◆ **TASK DETAILS**
From the entries below, return only the lines starting at the one that contains "with stop button" and ending at the one that contains "Once I construct", exactly as they stand.

====== DATA SHOWN

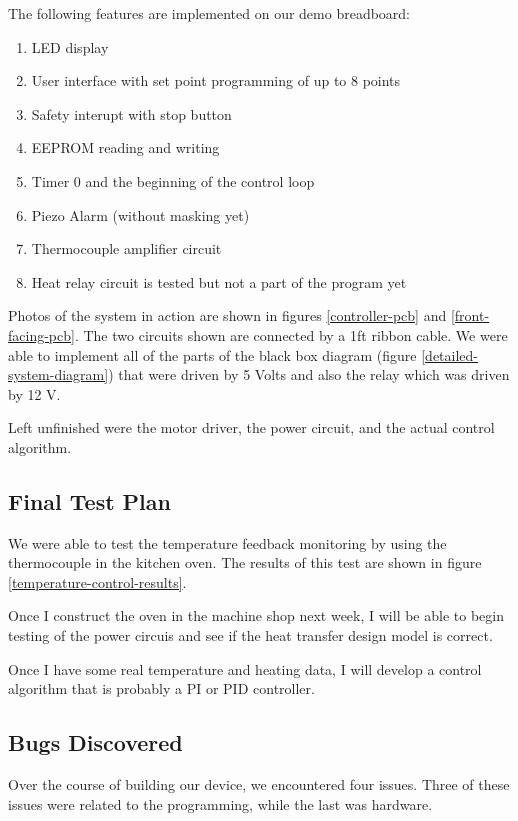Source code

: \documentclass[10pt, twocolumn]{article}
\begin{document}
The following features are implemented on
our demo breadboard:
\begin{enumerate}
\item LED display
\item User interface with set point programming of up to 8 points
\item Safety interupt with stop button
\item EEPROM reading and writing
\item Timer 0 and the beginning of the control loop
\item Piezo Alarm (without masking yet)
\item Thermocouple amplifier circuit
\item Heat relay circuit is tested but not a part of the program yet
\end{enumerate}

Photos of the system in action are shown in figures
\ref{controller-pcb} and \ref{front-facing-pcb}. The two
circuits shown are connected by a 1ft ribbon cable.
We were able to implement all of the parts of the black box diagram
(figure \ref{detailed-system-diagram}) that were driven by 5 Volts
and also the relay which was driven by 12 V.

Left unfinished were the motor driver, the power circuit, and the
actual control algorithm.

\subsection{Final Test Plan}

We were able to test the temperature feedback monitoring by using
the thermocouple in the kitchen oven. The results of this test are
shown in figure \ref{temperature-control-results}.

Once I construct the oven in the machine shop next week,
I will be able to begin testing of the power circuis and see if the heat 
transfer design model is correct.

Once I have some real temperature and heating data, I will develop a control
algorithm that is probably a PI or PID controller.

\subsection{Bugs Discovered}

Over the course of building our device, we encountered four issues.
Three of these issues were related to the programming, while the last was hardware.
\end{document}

============
====== DATA SHOWN

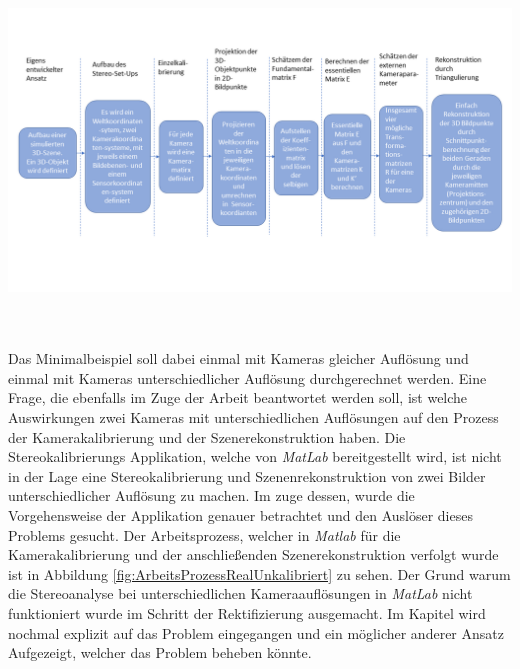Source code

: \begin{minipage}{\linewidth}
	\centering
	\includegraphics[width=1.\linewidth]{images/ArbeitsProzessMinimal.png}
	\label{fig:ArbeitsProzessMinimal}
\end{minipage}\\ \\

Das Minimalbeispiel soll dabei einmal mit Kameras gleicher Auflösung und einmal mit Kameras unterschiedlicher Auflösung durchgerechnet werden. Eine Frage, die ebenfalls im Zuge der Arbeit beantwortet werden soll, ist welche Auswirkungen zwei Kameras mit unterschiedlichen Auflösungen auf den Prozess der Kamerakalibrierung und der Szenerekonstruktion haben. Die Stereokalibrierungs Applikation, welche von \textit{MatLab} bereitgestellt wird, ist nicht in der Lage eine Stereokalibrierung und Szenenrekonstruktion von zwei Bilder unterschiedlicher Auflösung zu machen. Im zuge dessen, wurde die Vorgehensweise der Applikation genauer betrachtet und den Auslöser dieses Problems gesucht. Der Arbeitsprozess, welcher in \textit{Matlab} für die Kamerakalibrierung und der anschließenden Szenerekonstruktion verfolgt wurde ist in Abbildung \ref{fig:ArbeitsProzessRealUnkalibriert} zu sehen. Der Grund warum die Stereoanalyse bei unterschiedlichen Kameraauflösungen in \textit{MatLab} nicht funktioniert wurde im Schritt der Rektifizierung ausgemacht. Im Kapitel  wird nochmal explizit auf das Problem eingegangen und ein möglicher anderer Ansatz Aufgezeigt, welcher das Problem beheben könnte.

============

◆ **TASK RESPONSE**
\item Safety interupt with stop button
\item EEPROM reading and writing
\item Timer 0 and the beginning of the control loop
\item Piezo Alarm (without masking yet)
\item Thermocouple amplifier circuit
\item Heat relay circuit is tested but not a part of the program yet
\end{enumerate}

Photos of the system in action are shown in figures
\ref{controller-pcb} and \ref{front-facing-pcb}. The two
circuits shown are connected by a 1ft ribbon cable.
We were able to implement all of the parts of the black box diagram
(figure \ref{detailed-system-diagram}) that were driven by 5 Volts
and also the relay which was driven by 12 V.

Left unfinished were the motor driver, the power circuit, and the
actual control algorithm.

\subsection{Final Test Plan}

We were able to test the temperature feedback monitoring by using
the thermocouple in the kitchen oven. The results of this test are
shown in figure \ref{temperature-control-results}.

Once I construct the oven in the machine shop next week,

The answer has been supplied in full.